On the band's third album, “Tell Your Friends,” that promise of lyrical and musical maturity is finally delivered. Miss Prankster's playful spirit is still evident, and the band (made up of Phil Tang on drums and Jon E. Cakes on bass) continues to rock as hard as ever, even as the songs explore the depths of anger, bitterness and heartbreak more deeply.

There are several surprises here, including a tender piano ballad (“Arm's Length”), a tear-drenched Patsy Cline-style country closer “Darlin'” and even a Latin-flavored tune “Spill.” The band has played around with styles before, but never as effectively or with as much gusto.

Miss Prankster's literary influences are especially prevalent on “Brave New Baby,” a hard-charging rock number with some great lines (“When the flame retardant books came out, they had to burn the readers”).

The highlight is a two-part song, “Tell Your Friends,” that is broken up into two separate and distinct halves.

Part one comes early in the record, an upbeat kiss-off song with the kicker “You can tell your friends that I changed.” The line takes on new meaning in the second part (dubbed “part deux”), that takes place toward the end of the album, and opens with the simple, yet poignant rhyme “You're wrong/And I'm right/And that won't change/Not even if we fight.”

Few bands can manage to balance out confessional songwriting with hook-heavy rock, but Mary Prankster makes it look easy.
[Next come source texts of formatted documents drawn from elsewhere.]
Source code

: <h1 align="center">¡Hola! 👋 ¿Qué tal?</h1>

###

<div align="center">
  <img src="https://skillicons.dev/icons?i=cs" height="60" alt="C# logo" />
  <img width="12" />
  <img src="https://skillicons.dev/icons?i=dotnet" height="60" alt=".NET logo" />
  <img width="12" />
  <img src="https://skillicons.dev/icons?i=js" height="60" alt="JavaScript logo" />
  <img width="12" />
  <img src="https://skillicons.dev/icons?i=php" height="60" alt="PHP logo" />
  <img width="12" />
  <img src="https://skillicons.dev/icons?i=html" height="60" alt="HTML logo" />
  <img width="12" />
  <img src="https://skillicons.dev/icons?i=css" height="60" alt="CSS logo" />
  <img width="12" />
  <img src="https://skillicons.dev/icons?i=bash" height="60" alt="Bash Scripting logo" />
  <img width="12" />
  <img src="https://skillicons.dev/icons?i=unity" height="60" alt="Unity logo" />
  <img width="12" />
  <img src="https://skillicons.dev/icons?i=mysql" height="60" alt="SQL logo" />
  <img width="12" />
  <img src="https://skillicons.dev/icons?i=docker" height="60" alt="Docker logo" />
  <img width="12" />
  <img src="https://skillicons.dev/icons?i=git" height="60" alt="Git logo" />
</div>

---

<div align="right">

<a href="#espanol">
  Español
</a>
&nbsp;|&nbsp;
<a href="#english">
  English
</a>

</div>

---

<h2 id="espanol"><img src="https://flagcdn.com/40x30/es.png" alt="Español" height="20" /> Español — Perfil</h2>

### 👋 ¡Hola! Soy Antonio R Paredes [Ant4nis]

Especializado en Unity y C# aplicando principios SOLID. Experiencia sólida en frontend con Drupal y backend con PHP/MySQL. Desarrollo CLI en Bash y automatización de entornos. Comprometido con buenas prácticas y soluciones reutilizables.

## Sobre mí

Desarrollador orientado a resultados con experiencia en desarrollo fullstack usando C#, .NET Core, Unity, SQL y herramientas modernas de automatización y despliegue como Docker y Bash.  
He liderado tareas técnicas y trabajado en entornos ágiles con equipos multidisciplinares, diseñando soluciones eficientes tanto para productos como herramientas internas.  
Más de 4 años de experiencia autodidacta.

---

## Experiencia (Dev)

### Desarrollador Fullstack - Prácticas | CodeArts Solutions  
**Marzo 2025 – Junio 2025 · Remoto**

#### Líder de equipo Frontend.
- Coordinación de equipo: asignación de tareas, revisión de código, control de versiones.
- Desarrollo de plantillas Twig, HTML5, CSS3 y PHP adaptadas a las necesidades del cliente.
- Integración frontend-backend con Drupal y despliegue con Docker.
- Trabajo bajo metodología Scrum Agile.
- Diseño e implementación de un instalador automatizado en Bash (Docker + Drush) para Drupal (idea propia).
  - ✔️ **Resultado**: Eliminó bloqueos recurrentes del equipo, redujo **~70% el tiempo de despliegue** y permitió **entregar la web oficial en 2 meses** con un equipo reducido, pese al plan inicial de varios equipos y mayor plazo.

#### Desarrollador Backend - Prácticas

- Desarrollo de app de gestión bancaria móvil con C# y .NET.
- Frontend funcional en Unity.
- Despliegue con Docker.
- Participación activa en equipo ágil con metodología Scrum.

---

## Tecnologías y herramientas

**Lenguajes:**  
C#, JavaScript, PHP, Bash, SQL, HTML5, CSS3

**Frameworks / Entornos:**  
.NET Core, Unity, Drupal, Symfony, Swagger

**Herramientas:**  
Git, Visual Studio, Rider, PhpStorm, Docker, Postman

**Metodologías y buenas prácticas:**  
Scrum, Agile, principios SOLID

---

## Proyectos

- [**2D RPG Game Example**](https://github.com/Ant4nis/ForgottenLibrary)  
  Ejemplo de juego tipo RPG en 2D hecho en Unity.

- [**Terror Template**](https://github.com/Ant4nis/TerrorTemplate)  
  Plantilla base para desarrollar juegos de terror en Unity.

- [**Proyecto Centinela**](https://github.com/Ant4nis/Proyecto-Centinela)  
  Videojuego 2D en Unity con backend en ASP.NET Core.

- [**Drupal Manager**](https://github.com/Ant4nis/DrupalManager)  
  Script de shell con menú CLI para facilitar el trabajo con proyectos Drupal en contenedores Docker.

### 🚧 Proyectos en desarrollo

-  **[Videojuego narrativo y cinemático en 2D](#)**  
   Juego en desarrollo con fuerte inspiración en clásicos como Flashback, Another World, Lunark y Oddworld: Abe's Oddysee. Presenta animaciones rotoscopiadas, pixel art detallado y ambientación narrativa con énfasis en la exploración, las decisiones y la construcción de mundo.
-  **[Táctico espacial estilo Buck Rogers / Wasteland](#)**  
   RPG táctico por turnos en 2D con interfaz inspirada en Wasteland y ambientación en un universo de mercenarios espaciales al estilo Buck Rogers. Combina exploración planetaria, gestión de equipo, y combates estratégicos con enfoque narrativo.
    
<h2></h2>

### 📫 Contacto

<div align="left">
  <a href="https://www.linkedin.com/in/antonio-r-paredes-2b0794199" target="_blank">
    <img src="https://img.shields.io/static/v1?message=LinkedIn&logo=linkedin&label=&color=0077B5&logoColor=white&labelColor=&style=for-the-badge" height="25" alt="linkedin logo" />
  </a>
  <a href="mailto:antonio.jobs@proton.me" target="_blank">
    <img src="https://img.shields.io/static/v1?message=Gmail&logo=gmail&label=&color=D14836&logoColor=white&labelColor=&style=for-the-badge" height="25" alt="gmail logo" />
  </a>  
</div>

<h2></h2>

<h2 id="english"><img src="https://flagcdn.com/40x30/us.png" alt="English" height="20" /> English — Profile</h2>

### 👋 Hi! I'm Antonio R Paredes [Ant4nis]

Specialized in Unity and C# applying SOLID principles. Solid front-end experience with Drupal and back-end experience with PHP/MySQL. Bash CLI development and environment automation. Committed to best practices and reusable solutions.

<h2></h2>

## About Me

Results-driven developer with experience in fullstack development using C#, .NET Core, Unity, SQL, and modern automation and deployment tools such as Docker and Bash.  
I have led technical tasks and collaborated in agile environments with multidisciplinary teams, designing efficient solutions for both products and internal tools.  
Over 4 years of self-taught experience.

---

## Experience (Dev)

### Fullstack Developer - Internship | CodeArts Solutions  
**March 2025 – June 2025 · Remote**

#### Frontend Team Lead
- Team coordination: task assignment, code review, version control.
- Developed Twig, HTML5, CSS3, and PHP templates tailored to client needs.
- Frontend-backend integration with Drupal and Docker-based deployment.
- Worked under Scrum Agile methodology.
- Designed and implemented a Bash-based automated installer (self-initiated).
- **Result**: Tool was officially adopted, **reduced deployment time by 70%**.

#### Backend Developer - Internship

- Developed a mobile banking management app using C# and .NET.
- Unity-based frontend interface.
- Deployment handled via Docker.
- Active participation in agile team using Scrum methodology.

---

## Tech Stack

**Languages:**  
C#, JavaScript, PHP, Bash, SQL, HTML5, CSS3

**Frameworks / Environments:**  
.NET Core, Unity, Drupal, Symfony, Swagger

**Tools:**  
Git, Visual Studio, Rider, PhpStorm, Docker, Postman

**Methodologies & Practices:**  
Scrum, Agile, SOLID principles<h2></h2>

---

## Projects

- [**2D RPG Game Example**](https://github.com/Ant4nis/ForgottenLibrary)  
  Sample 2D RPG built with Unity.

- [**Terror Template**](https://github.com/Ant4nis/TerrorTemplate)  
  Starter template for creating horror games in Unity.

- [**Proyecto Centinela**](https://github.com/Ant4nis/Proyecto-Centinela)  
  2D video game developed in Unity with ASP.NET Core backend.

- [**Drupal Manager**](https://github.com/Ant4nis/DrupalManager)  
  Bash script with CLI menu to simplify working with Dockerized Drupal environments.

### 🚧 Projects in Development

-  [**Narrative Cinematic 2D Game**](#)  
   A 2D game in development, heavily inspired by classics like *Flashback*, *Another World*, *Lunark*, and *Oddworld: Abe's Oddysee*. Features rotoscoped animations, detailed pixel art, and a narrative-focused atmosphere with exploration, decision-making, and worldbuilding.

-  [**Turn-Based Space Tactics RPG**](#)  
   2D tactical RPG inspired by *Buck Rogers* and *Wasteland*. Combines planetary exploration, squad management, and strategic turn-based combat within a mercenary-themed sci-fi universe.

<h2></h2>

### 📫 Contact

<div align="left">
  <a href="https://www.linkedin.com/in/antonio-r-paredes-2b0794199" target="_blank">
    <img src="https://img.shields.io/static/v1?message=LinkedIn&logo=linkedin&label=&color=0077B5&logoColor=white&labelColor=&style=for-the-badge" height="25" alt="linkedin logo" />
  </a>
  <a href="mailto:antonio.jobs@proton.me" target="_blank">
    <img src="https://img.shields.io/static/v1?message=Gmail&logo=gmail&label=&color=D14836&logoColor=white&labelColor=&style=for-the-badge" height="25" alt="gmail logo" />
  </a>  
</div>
Available at shows and through the band's Web site (www.maryprankster.com), “Tell Your Friends” is a true high point for a strangely unique band.




(J Records)

Fifteen-year-old Mario sings what almost every adolescent girl wants to hear out of earshot of mom and dad. With the production assistance of such consistent hitmakers as Warryn Campbell (who produced Brandy), Gerald Isaac (one of the men behind Mary J. Blige) and label mate Alicia Keys, he also has the persistent hook and often complementary track thing down pat.

The problem is that so much of “Mario” is pat, redundant and (understandably) juvenile. But what's most surprising for an album targeted to our vibrant youth is that it's mostly slow. And, considering that Mario has one of the more accomplished adolescent voices since Brandy and Monica, that's kind of a waste.

“Girl, stop playing games with me and let's get it on tonight,” he begs at the bridge of “Just a Friend 2002,” a percussive, inescapable (it's among the five most-played singles on pop radio) reworking of the Biz Markie rap single.

“Don't play hard to get; you ain't got a thing to lose,” he insists on “C'mon,” which makes buoyant use of Lyn Collins' classic R&B rouser “Think.” Then, on one of the better showcases of his Stevie Wonder-like flourishes, the blues-lite “Never,” Mario promises his intended that he won't lie or treat her poorly.

So, parents of teenage girls, if you haven't gotten the picture that Mario's debut is just one long request for a date, those pinups taped all over her bedroom walls should tell you all you need to know.